TASK ITEM ▸
Count the lines that contain the string "Barn" in the records beneath, and respond with the number only.
***** PROVIDED MATERIAL *****
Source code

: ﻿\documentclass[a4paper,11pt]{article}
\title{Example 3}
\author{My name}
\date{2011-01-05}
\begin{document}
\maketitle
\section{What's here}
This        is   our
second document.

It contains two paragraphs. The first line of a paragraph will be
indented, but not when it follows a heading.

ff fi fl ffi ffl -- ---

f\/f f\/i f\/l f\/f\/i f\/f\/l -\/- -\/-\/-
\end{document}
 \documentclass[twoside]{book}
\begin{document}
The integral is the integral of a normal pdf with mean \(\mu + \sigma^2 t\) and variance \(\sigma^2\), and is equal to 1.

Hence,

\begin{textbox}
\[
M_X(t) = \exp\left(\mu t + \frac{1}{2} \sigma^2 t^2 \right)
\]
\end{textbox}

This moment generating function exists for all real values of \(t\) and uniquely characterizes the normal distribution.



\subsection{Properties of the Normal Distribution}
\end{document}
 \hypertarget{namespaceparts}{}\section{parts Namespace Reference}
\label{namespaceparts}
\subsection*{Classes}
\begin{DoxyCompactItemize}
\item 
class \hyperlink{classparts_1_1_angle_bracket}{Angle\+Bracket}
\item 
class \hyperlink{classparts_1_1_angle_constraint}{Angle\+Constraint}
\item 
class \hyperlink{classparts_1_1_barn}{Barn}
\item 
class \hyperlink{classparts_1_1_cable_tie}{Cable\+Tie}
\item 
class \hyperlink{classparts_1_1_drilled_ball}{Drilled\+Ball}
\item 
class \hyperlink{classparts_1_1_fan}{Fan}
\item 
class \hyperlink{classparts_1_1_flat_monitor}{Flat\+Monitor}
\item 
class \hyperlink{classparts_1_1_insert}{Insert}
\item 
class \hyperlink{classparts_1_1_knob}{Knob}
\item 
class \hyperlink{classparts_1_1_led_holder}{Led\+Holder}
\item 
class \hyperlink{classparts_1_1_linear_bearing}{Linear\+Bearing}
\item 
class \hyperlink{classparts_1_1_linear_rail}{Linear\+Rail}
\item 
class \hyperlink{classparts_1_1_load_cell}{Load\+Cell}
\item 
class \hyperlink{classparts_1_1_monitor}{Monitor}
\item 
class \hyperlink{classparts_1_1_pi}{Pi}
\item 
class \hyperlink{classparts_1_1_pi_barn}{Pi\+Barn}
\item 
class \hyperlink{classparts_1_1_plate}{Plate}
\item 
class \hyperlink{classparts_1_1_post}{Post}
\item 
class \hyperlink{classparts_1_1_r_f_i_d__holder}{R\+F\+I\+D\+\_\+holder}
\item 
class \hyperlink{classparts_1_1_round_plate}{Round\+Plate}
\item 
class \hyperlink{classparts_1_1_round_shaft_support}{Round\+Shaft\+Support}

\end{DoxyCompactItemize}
*****
ANSWER TO THE EXERCISE ▸
2